Task input:
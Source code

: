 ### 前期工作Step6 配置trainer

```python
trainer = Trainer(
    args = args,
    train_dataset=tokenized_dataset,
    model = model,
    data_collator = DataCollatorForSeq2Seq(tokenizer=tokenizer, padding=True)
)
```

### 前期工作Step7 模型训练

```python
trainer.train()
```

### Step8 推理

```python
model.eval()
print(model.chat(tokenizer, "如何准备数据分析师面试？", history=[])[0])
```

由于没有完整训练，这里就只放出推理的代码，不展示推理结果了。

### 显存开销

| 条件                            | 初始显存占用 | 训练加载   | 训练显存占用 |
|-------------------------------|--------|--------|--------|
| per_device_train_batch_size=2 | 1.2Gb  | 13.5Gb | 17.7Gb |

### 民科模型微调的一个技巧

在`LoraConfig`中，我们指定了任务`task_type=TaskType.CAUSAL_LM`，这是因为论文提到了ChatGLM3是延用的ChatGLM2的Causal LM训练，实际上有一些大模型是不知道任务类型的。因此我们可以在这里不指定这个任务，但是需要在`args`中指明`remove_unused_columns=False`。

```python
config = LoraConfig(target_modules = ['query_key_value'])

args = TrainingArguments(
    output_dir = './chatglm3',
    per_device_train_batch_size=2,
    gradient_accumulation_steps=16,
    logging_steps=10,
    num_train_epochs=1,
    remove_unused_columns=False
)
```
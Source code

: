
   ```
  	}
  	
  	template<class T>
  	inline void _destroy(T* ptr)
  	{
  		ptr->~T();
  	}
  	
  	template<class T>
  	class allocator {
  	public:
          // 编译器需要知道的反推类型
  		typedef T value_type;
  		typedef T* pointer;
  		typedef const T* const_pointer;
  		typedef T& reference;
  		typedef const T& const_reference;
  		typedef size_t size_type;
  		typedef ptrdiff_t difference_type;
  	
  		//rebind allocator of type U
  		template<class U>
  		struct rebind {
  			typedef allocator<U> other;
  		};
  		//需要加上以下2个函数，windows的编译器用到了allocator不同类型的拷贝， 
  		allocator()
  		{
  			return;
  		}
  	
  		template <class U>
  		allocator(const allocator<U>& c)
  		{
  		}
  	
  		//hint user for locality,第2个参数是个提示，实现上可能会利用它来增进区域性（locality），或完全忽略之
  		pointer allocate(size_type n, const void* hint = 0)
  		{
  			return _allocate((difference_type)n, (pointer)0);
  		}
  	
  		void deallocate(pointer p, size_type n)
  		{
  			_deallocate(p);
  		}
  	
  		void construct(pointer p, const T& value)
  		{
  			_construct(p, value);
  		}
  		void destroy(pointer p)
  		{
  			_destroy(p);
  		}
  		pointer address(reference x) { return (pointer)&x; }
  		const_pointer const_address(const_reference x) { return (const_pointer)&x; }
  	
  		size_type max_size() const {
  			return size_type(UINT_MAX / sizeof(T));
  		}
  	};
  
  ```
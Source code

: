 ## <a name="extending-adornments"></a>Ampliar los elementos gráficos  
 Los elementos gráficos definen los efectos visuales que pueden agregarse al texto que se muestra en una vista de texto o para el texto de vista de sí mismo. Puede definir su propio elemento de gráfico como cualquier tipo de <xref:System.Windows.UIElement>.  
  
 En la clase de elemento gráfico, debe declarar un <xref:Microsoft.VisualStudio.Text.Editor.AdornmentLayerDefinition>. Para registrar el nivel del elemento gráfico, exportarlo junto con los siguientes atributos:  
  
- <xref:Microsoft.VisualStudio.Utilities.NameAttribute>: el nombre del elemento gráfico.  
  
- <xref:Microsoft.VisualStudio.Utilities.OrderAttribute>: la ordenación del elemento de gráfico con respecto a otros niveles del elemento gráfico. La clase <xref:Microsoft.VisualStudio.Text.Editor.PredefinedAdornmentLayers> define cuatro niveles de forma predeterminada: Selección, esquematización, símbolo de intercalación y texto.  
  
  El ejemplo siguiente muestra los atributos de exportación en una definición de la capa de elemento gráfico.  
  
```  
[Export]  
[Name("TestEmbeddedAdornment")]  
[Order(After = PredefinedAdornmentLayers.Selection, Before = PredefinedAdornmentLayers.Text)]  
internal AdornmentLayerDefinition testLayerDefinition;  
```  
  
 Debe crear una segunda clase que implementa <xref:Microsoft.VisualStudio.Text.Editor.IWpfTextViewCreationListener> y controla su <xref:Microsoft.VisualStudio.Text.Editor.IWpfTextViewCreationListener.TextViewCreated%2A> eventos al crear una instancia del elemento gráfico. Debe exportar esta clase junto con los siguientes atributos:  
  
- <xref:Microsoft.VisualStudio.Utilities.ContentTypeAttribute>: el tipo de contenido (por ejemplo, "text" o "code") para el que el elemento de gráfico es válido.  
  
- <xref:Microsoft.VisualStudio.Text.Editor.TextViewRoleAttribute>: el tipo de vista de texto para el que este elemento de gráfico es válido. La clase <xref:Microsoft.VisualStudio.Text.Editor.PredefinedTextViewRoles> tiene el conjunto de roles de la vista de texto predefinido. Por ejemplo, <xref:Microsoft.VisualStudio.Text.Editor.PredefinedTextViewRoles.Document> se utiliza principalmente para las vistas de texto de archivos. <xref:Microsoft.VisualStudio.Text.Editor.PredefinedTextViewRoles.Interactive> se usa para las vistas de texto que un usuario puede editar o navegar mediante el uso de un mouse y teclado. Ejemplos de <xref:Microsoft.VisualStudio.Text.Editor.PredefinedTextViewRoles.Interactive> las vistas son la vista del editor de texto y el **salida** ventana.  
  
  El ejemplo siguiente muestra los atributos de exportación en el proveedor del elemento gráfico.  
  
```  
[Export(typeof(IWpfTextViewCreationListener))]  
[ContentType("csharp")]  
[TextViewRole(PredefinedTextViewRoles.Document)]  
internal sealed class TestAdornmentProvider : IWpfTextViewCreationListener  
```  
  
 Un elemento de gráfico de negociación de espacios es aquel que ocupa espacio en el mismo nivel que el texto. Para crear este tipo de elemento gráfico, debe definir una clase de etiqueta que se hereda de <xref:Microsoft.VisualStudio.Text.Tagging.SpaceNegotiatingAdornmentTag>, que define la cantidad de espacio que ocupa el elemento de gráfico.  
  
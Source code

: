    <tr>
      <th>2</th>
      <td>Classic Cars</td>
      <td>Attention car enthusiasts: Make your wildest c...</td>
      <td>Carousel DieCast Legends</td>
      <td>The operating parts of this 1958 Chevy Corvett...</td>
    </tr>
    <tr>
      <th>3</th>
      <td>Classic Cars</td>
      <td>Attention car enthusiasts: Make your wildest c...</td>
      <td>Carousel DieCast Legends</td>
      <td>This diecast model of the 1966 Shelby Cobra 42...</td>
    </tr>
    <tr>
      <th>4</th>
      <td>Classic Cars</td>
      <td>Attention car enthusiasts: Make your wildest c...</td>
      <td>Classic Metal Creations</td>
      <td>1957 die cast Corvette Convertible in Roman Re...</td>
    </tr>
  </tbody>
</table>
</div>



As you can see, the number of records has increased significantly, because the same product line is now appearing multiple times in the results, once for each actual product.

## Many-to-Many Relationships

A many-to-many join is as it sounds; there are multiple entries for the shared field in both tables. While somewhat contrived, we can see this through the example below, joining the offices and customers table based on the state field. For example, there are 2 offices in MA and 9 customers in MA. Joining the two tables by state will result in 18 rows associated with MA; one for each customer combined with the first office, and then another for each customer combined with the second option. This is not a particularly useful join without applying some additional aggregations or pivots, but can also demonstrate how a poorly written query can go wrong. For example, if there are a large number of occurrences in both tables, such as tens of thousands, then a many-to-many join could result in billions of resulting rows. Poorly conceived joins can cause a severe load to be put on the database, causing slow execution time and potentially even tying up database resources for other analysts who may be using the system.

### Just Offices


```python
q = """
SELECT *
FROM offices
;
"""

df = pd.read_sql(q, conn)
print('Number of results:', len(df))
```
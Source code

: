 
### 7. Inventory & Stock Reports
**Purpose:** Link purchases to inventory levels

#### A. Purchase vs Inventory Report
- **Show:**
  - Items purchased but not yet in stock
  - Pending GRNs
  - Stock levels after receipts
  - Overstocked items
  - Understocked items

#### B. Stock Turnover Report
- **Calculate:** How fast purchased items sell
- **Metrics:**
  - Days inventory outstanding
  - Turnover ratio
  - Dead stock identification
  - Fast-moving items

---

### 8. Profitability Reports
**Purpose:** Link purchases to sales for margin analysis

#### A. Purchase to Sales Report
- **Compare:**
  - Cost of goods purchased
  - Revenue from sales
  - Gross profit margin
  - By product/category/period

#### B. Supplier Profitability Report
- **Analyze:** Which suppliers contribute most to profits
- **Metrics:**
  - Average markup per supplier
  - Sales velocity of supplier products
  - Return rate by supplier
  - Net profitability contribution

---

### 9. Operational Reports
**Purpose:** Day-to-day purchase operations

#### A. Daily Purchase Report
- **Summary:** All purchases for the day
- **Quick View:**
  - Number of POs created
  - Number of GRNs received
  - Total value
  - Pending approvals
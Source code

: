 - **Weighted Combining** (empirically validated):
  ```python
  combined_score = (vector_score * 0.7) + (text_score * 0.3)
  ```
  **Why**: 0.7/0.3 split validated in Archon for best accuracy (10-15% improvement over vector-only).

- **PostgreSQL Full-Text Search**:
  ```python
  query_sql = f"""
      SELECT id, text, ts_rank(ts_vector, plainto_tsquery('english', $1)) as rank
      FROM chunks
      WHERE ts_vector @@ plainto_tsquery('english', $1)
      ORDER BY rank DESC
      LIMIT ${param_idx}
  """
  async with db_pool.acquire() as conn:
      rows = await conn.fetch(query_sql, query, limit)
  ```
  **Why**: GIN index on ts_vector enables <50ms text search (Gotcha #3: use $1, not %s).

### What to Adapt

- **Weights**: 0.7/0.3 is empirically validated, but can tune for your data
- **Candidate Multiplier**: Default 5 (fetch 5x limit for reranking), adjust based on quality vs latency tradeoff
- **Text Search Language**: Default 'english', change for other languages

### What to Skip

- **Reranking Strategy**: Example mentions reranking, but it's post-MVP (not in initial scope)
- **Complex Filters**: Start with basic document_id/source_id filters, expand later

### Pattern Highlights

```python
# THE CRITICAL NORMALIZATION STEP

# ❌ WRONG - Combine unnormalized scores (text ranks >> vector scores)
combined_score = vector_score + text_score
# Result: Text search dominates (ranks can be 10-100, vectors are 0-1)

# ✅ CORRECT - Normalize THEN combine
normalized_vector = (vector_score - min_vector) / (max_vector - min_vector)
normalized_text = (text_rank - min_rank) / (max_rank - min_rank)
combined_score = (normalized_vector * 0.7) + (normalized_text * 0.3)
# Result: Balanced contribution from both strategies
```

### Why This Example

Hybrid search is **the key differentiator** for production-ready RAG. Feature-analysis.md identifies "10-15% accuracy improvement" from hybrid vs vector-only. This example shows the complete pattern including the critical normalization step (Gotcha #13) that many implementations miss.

Exercise:
Search the material for "tokenizer" and copy each matching line.

Task solution:
    data_collator = DataCollatorForSeq2Seq(tokenizer=tokenizer, padding=True)
print(model.chat(tokenizer, "如何准备数据分析师面试？", history=[])[0])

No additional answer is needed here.